The school doctor will sometimes attend review meetings. You can contact the school doctor or nurse through the school, usually the school secretary, or contact your local community child health service.
Community Learning Disability Nurses (CNLD)
These nurses offer specialist support and advice to people with learning difficulties and the people who care for them. In some parts of Scotland these nurses work with children as well as adults. CNLDs work closely with school medical officers, school nurses, teachers, educational psychologists and health visitors in their work with school aged children. They can provide assessment, support and advice on a range of issues.
Problems identified at the time of referral are varied but commonly present as behavioural problems of one kind or another. The nurses are also commonly asked to assist with sleep problems, continence management and, with older children, issues relating to personal development.
A number of different therapists exist to assist some children with special educational needs develop functional skills. Such professionals can include speech and language therapists, physiotherapists and occupational therapists.
Often therapists will work with your child in the school, generally in a specially designated room. Increasingly therapists are seeking to transfer skills to parents and staff working daily with pupils. Exercises can then be provided regularly and do not depend on the presence or availability of the therapist. In reality, many areas have a shortage of therapists and there can be long waiting lists to access these services. The school doctor or your own GP can be consulted about
therapy services for your child.
You should contact your local social work office if you would like to find out about available social could include respite/short breaks, holiday help, advocacy, befriending, money or benefits advice, etc. If you or your child feel socially isolated, they may also be able to link you up to local social groups. They can carry out an assessment of your or your child's needs for social support, and can help you to access a range of services from other agencies, for example suitable housing or adaptations to your existing house.
If your child is being considered for a Record of Needs and a social worker is involved with your family, they can assist you or your child to contribute views and/or may provide a report along with other professionals.
At the stage of Future Needs Assessment a social worker will be asked to attend to give an opinion as to whether your child is considered 'disabled' under the terms of the Disabled Persons Act. If so, your son/daughter will be able to access
community care services. You can request that a social worker does not attend if you feel strongly about this.
Further/Higher Education Staff
Many further and higher education institutions have a Disability or Special Needs Advisor. They can help you to find appropriate courses, accommodation, funding, aids and equipment, etc. They may attend Future Needs Assessment meetings.

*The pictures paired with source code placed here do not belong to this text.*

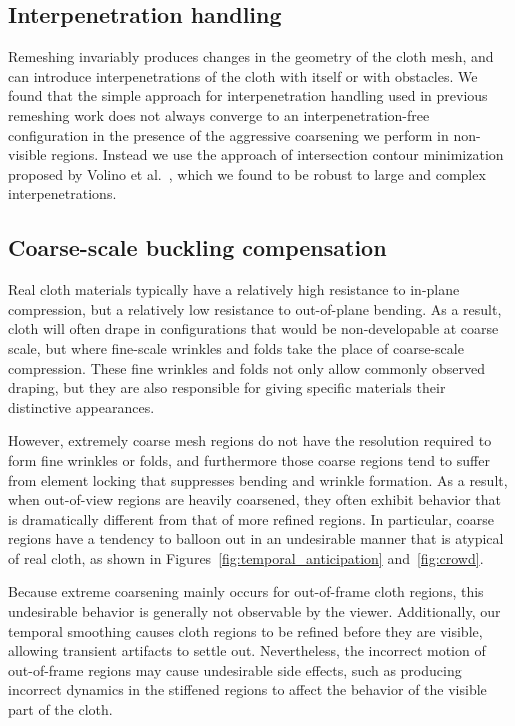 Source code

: \documentclass[10pt,journal,compsoc,twoside]{TexInputs/IEEEtran}
\begin{document}
\subsection{Interpenetration handling}

Remeshing invariably produces changes in the geometry of the cloth mesh, and can introduce interpenetrations of the cloth with itself or with obstacles.
We found that the simple approach for interpenetration handling used in previous remeshing work \cite{Narain:2012:AAR} does not always converge to an interpenetration-free configuration in the presence of the aggressive coarsening we perform in non-visible regions.
Instead we use the approach of intersection contour minimization proposed by Volino et al.~\cite{Volino:2006:RSC}, which we found to be robust to large and complex interpenetrations.

\subsection{Coarse-scale buckling compensation}

Real cloth materials typically have a relatively high resistance to in-plane
compression, but a relatively low resistance to out-of-plane bending. As a
result, cloth will often drape in configurations that would be non-developable
at coarse scale, but where fine-scale wrinkles and folds take the place of
coarse-scale compression. These fine wrinkles and folds not only allow commonly
observed draping, but they are also responsible for giving specific materials
their distinctive appearances.

However, extremely coarse mesh regions do not have the resolution required to
form fine wrinkles or folds, and furthermore those coarse regions tend to
suffer from element locking that suppresses bending and wrinkle formation. As a
result, when out-of-view regions are heavily coarsened, they often exhibit
behavior that is dramatically different from that of more refined regions. In
particular, coarse regions have a tendency to balloon out in an undesirable
manner that is atypical of real cloth, as shown in
Figures~\ref{fig:temporal_anticipation} and~\ref{fig:crowd}.

Because extreme coarsening mainly occurs for out-of-frame cloth regions, this
undesirable behavior is generally not observable by the viewer. Additionally,
our temporal smoothing causes cloth regions to be refined before they are
visible, allowing transient artifacts to settle out.  Nevertheless, 
the incorrect motion of out-of-frame regions may cause undesirable side effects, such as producing incorrect dynamics in the stiffened regions to affect the behavior of the visible part of the cloth.
\end{document}
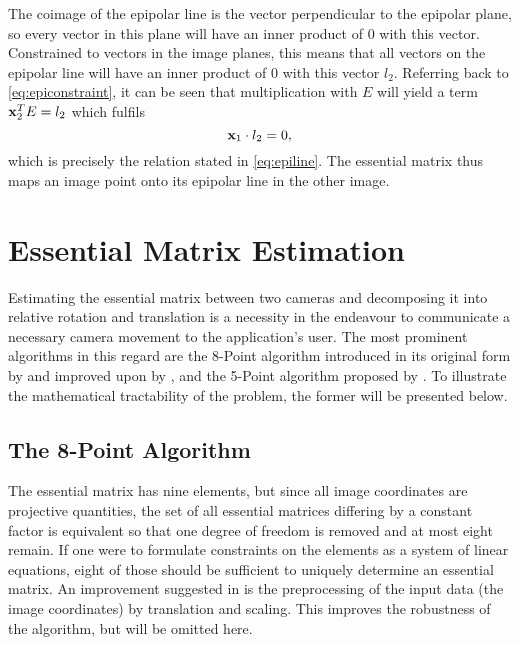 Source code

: The coimage of the epipolar line is the vector perpendicular to the epipolar plane,
so every vector in this plane will have an inner product of $0$ with this
vector. Constrained to vectors in the image planes, this means that all vectors on the
epipolar line will have an inner product of $0$ with this vector $l_2$.
Referring back to \eqref{eq:epiconstraint}, it can be seen that multiplication
with $E$ will yield a term $\mathbf{x}_2^TE = l_2$ which fulfils 
\begin{equation}
   \mathbf{x}_1 \cdot l_2 = 0,
\end{equation}
which is precisely the relation stated in \eqref{eq:epiline}. The essential
matrix thus maps an image point onto its epipolar line in the other image.

\section{Essential Matrix Estimation}

Estimating the essential matrix between two
cameras and decomposing it into relative rotation and translation is a necessity
in the endeavour to communicate a necessary camera movement to the application's
user. The most prominent algorithms in this regard are the 8-Point algorithm
introduced in its original form by \citet{longuet-higgins1987} and improved upon
by \citet{hartley1997}, and the 5-Point algorithm proposed by
\citet{nister2004}. To illustrate the mathematical tractability of the problem,
the former will be presented below.

\subsection{The 8-Point Algorithm}\label{sec:eight-point}

The essential matrix has nine elements, but since all image coordinates are
projective quantities, the set of all essential matrices differing by a constant
factor is equivalent so that one degree of freedom is removed and at most eight
remain. If one were to formulate constraints on the elements as a system of
linear equations, eight of those should be sufficient to uniquely determine an
essential matrix. An improvement suggested in \citep{hartley1997} is the
preprocessing of the input data (the image coordinates) by translation and
scaling. This improves the robustness of the algorithm, but will be omitted
here.

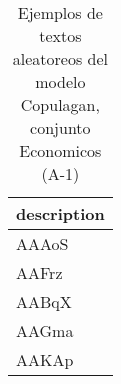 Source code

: \begin{table}[H]
\centering
\fontsize{8}{14}\selectfont
\caption{Ejemplos de textos aleatoreos del modelo Copulagan, conjunto Economicos (A-1)}
\label{table-sample10-economicos-a-1-copulagan-text}
\begin{tabular}{|m{50em}|}
\hline
\rowcolor[gray]{0.8}
description \\
\hline AAAoS \\
\hline AAFrz \\
\hline AABqX \\
\hline AAGma \\
\hline AAKAp \\
\hline
\end{tabular}
\end{table}

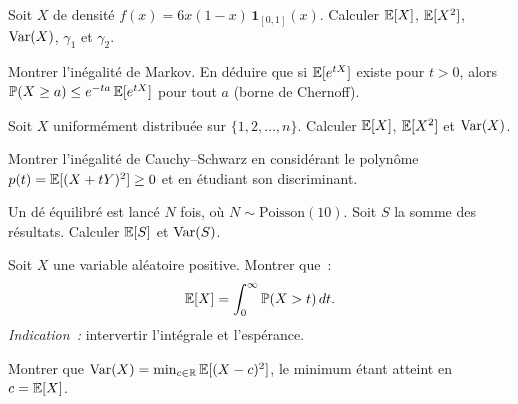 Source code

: \begin{exercice}
Soit $X$ de densit\'e $f(x) = 6x(1-x)\, \mathbf{1}_{[0,1]}(x)$. Calculer
$\E[X]$, $\E[X^2]$, $\Var(X)$, $\gamma_1$ et $\gamma_2$.
\end{exercice}

\begin{exercice}
Montrer l'in\'egalit\'e de Markov. En d\'eduire que si $\E[e^{tX}]$ existe pour
$t > 0$, alors $\PP(X \geq a) \leq e^{-ta}\, \E[e^{tX}]$ pour tout $a$ (borne de
Chernoff).
\end{exercice}

\begin{exercice}
Soit $X$ uniform\'ement distribu\'ee sur $\{1, 2, \ldots, n\}$. Calculer $\E[X]$,
$\E[X^2]$ et $\Var(X)$.
\end{exercice}

\begin{exercice}
Montrer l'in\'egalit\'e de Cauchy--Schwarz en consid\'erant le polyn\^ome
$p(t) = \E[(X + tY)^2] \geq 0$ et en \'etudiant son discriminant.
\end{exercice}

\begin{exercice}
Un d\'e \'equilibr\'e est lanc\'e $N$ fois, o\`u $N \sim \text{Poisson}(10)$.
Soit $S$ la somme des r\'esultats. Calculer $\E[S]$ et $\Var(S)$.
\end{exercice}

\begin{exercice}
Soit $X$ une variable al\'eatoire positive. Montrer que~:
\[
    \E[X] = \int_0^{\infty} \PP(X > t)\, dt.
\]
\textit{Indication~:} intervertir l'int\'egrale et l'esp\'erance.
\end{exercice}

\begin{exercice}
Montrer que $\Var(X) = \min_{c \in \R} \E[(X-c)^2]$, le minimum \'etant atteint
en $c = \E[X]$.
\end{exercice}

The careers advisor will be able to advise you and your child on options available on leaving school. This will include information on further education, specialist courses to help a student live more independently, employment opportunities and other options such as day care. They are involved with your child while they are in school and college and can also offer advice after your child leaves school.
A key worker may be available from your local careers service to assist your son/daughter access education or training opportunities upon leaving school. They will work closely with your son/daughter and support them at all stages of
finding and accessing suitable post-school placements.